I think it’s fair to say it’s been a particularly difficult week for women in technology. The Grace Hopper Celebration decided to invite a panel of “male allies” to talk about fixing sexism in tech. (Panel members included the CEO of GoDaddy, known best perhaps for its sexist advertising campaigns). Microsoft CEO Satya Nadella said that women shouldn’t ask for raises; they should trust “karma.” And tech educator Kathy Sierra deleted her Twitter account (@seriouspony), leaving behind a really chilling blog post (Wired version) about her ongoing experiences with harassment and trolling. In response, Adria Richards shared some of her experiences with violent threats and harassment as well.
Some people in education technology continue to dismiss this rampant misogyny as something that the tech sector suffers from but that education is somehow immune to. Education and ed-tech are not immune.
Malala Yousafzai won the Nobel Peace Prize today (sharing the prize with Kailash Satyarthi) for her work campaigning for girls’ right to an education.
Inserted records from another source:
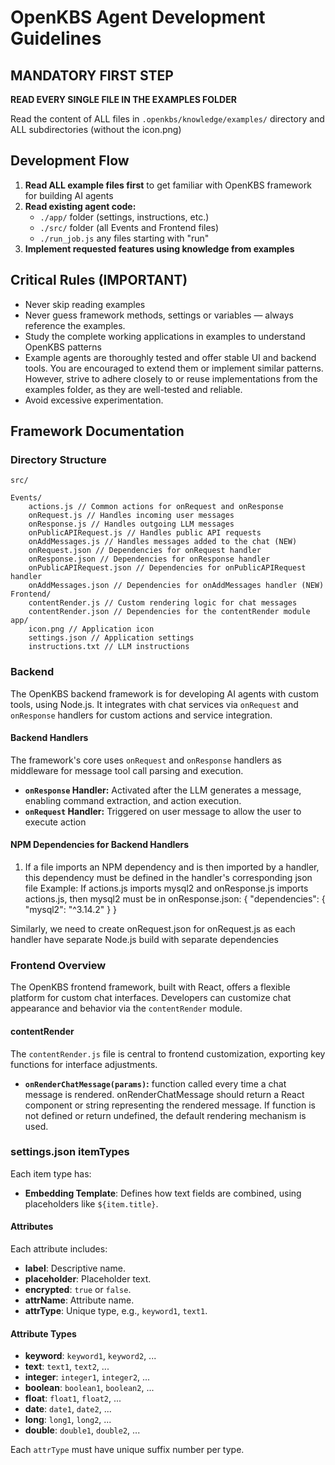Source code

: # OpenKBS Agent Development Guidelines

## MANDATORY FIRST STEP
**READ EVERY SINGLE FILE IN THE EXAMPLES FOLDER**

Read the content of ALL files in `.openkbs/knowledge/examples/` directory and ALL subdirectories (without the icon.png)

## Development Flow

1. **Read ALL example files first** to get familiar with OpenKBS framework for building AI agents
2. **Read existing agent code:**
   - `./app/` folder (settings, instructions, etc.)
   - `./src/` folder (all Events and Frontend files)
   - `./run_job.js` any files starting with "run"
3. **Implement requested features using knowledge from examples**


## **Critical** Rules (**IMPORTANT**)
- Never skip reading examples
- Never guess framework methods, settings or variables — always reference the examples.
- Study the complete working applications in examples to understand OpenKBS patterns
- Example agents are thoroughly tested and offer stable UI and backend tools. You are encouraged to extend them or implement similar patterns. However, strive to adhere closely to or reuse implementations from the examples folder, as they are well-tested and reliable.
- Avoid excessive experimentation.

## Framework Documentation

### Directory Structure

```
src/

Events/
    actions.js // Common actions for onRequest and onResponse
    onRequest.js // Handles incoming user messages
    onResponse.js // Handles outgoing LLM messages
    onPublicAPIRequest.js // Handles public API requests
    onAddMessages.js // Handles messages added to the chat (NEW)
    onRequest.json // Dependencies for onRequest handler
    onResponse.json // Dependencies for onResponse handler
    onPublicAPIRequest.json // Dependencies for onPublicAPIRequest handler
    onAddMessages.json // Dependencies for onAddMessages handler (NEW)
Frontend/
    contentRender.js // Custom rendering logic for chat messages
    contentRender.json // Dependencies for the contentRender module
app/
    icon.png // Application icon
    settings.json // Application settings
    instructions.txt // LLM instructions
```

### Backend
The OpenKBS backend framework is for developing AI agents with custom tools, using Node.js. It integrates with chat services via `onRequest` and `onResponse` handlers for custom actions and service integration.

#### Backend Handlers
The framework's core uses `onRequest` and `onResponse` handlers as middleware for message tool call parsing and execution.
- **`onResponse` Handler:** Activated after the LLM generates a message, enabling command extraction, and action execution.
- **`onRequest` Handler:** Triggered on user message to allow the user to execute action

#### NPM Dependencies for Backend Handlers

1. If a file imports an NPM dependency and is then imported by a handler, this dependency must be defined in the handler's corresponding json file
Example: If actions.js imports mysql2 and onResponse.js imports actions.js, then mysql2 must be in onResponse.json:
{
   "dependencies": {
      "mysql2": "^3.14.2"
   }
}

Similarly, we need to create onRequest.json for onRequest.js as each handler have separate Node.js build with separate dependencies
   
### Frontend Overview
The OpenKBS frontend framework, built with React, offers a flexible platform for custom chat interfaces. Developers can customize chat appearance and behavior via the `contentRender` module.

#### contentRender

The `contentRender.js` file is central to frontend customization, exporting key functions for interface adjustments.
- **`onRenderChatMessage(params)`:** function called every time a chat message is rendered.
onRenderChatMessage should return a React component or string representing the rendered message.
If function is not defined or return undefined, the default rendering mechanism is used.

### settings.json itemTypes

Each item type has:
- **Embedding Template**: Defines how text fields are combined, using placeholders like `${item.title}`.

#### Attributes
Each attribute includes:
- **label**: Descriptive name.
- **placeholder**: Placeholder text.
- **encrypted**: `true` or `false`.
- **attrName**: Attribute name.
- **attrType**: Unique type, e.g., `keyword1`, `text1`.

#### Attribute Types
- **keyword**: `keyword1`, `keyword2`, ...
- **text**: `text1`, `text2`, ...
- **integer**: `integer1`, `integer2`, ...
- **boolean**: `boolean1`, `boolean2`, ...
- **float**: `float1`, `float2`, ...
- **date**: `date1`, `date2`, ...
- **long**: `long1`, `long2`, ...
- **double**: `double1`, `double2`, ...

Each `attrType` must have unique suffix number per type.
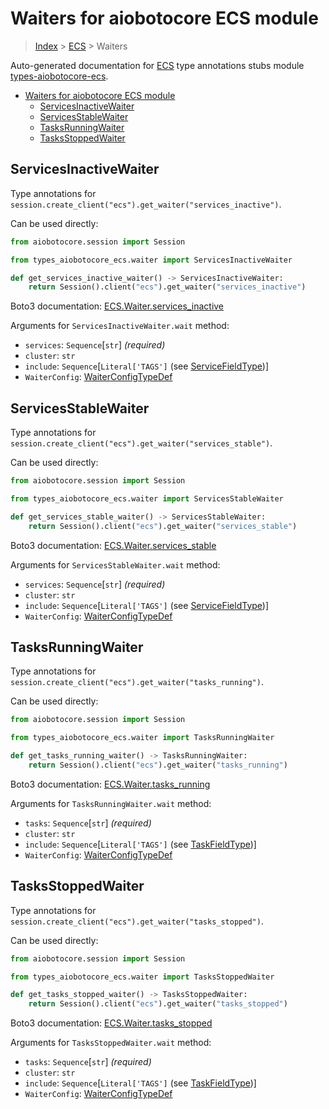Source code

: <a id="waiters-for-aiobotocore-ecs-module"></a>

# Waiters for aiobotocore ECS module

> [Index](..) > [ECS](.) > Waiters

Auto-generated documentation for
[ECS](https://boto3.amazonaws.com/v1/documentation/api/latest/reference/services/ecs.html#ECS)
type annotations stubs module
[types-aiobotocore-ecs](https://pypi.org/project/types-aiobotocore-ecs/).

- [Waiters for aiobotocore ECS module](#waiters-for-aiobotocore-ecs-module)
  - [ServicesInactiveWaiter](#servicesinactivewaiter)
  - [ServicesStableWaiter](#servicesstablewaiter)
  - [TasksRunningWaiter](#tasksrunningwaiter)
  - [TasksStoppedWaiter](#tasksstoppedwaiter)

<a id="servicesinactivewaiter"></a>

## ServicesInactiveWaiter

Type annotations for
`session.create_client("ecs").get_waiter("services_inactive")`.

Can be used directly:

```python
from aiobotocore.session import Session

from types_aiobotocore_ecs.waiter import ServicesInactiveWaiter

def get_services_inactive_waiter() -> ServicesInactiveWaiter:
    return Session().client("ecs").get_waiter("services_inactive")
```

Boto3 documentation:
[ECS.Waiter.services_inactive](https://boto3.amazonaws.com/v1/documentation/api/latest/reference/services/ecs.html#ECS.Waiter.ServicesInactive)

Arguments for `ServicesInactiveWaiter.wait` method:

- `services`: `Sequence`\[`str`\] *(required)*
- `cluster`: `str`
- `include`: `Sequence`\[`Literal['TAGS']` (see
  [ServiceFieldType](./literals.md#servicefieldtype))\]
- `WaiterConfig`: [WaiterConfigTypeDef](./type_defs.md#waiterconfigtypedef)

<a id="servicesstablewaiter"></a>

## ServicesStableWaiter

Type annotations for
`session.create_client("ecs").get_waiter("services_stable")`.

Can be used directly:

```python
from aiobotocore.session import Session

from types_aiobotocore_ecs.waiter import ServicesStableWaiter

def get_services_stable_waiter() -> ServicesStableWaiter:
    return Session().client("ecs").get_waiter("services_stable")
```

Boto3 documentation:
[ECS.Waiter.services_stable](https://boto3.amazonaws.com/v1/documentation/api/latest/reference/services/ecs.html#ECS.Waiter.ServicesStable)

Arguments for `ServicesStableWaiter.wait` method:

- `services`: `Sequence`\[`str`\] *(required)*
- `cluster`: `str`
- `include`: `Sequence`\[`Literal['TAGS']` (see
  [ServiceFieldType](./literals.md#servicefieldtype))\]
- `WaiterConfig`: [WaiterConfigTypeDef](./type_defs.md#waiterconfigtypedef)

<a id="tasksrunningwaiter"></a>

## TasksRunningWaiter

Type annotations for
`session.create_client("ecs").get_waiter("tasks_running")`.

Can be used directly:

```python
from aiobotocore.session import Session

from types_aiobotocore_ecs.waiter import TasksRunningWaiter

def get_tasks_running_waiter() -> TasksRunningWaiter:
    return Session().client("ecs").get_waiter("tasks_running")
```

Boto3 documentation:
[ECS.Waiter.tasks_running](https://boto3.amazonaws.com/v1/documentation/api/latest/reference/services/ecs.html#ECS.Waiter.TasksRunning)

Arguments for `TasksRunningWaiter.wait` method:

- `tasks`: `Sequence`\[`str`\] *(required)*
- `cluster`: `str`
- `include`: `Sequence`\[`Literal['TAGS']` (see
  [TaskFieldType](./literals.md#taskfieldtype))\]
- `WaiterConfig`: [WaiterConfigTypeDef](./type_defs.md#waiterconfigtypedef)

<a id="tasksstoppedwaiter"></a>

## TasksStoppedWaiter

Type annotations for
`session.create_client("ecs").get_waiter("tasks_stopped")`.

Can be used directly:

```python
from aiobotocore.session import Session

from types_aiobotocore_ecs.waiter import TasksStoppedWaiter

def get_tasks_stopped_waiter() -> TasksStoppedWaiter:
    return Session().client("ecs").get_waiter("tasks_stopped")
```

Boto3 documentation:
[ECS.Waiter.tasks_stopped](https://boto3.amazonaws.com/v1/documentation/api/latest/reference/services/ecs.html#ECS.Waiter.TasksStopped)

Arguments for `TasksStoppedWaiter.wait` method:

- `tasks`: `Sequence`\[`str`\] *(required)*
- `cluster`: `str`
- `include`: `Sequence`\[`Literal['TAGS']` (see
  [TaskFieldType](./literals.md#taskfieldtype))\]
- `WaiterConfig`: [WaiterConfigTypeDef](./type_defs.md#waiterconfigtypedef)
She is the youngest person to win the award. Yesterday marked the two year anniversary of her being shot by a Taliban gunman as she boarded her school bus.
“I think of it often and imagine the scene clearly. Even if they come to kill me, I will tell them what they are trying to do is wrong, that education is our basic right.” – Malala Yousafzai, in 2011 foreseeing the assassination attempt
Education Law and Politics
The Philadelphia School Reform Commission canceled its teachers’ contract this week, prompting students in Philadelphia to go “on strike” in support of their teachers.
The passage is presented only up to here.